Electrospinning is a simple, versatile, and effective approach to fabricate nanofibers from various synthetic and natural polymers [1–5]. To date, various nanofibers produced by electrospinning have been applied successfully in many fields, for example, tissue engineering, biotechnology, environmental engineering, filters, and sensors [6–10].
A traditional and typical electrospinning setup, which has a thin needle as a spinneret, still has some limitations due to the relatively low yield of the nanofibers. Recently, many novel free-liquid electrospinning techniques, such as needleless electrospinning , roller electrospinning , wire coil electrospinning , porous-tube electrospinning , and bubble electrospinning [15, 16], have been invented and have the potential to solve the current problem. Crater-like electrospinning, which creates crater-like solution blowup as a Taylor cone, is also a novel electrospinning process developed on the basis of bubble-electrospinning by our group . This electrospinning process has shown feasibility and potential application for mass production of nanofibers .

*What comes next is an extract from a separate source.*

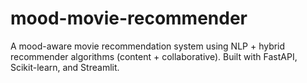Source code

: # mood-movie-recommender
A mood-aware movie recommendation system using NLP + hybrid recommender algorithms (content + collaborative). Built with FastAPI, Scikit-learn, and Streamlit.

The crater-like electrospinning system consists of a vertical solution reservoir with a gas tube feeding from the reservoir bottom, like a bubble-electrospinning system described in many literatures . One of the differences between the two electrospinning processes is that the crater-like Taylor cone is continuous, but the bubble Taylor cone is not. As shown in Figure 1, multiple jets were ejected from a bubble or crater-like Taylor cone. The former had a process of breaking and producing a new bubble again, while the latter could maintain stable spinning, which is considered as the main reason of a higher yield of nanofibers in this process.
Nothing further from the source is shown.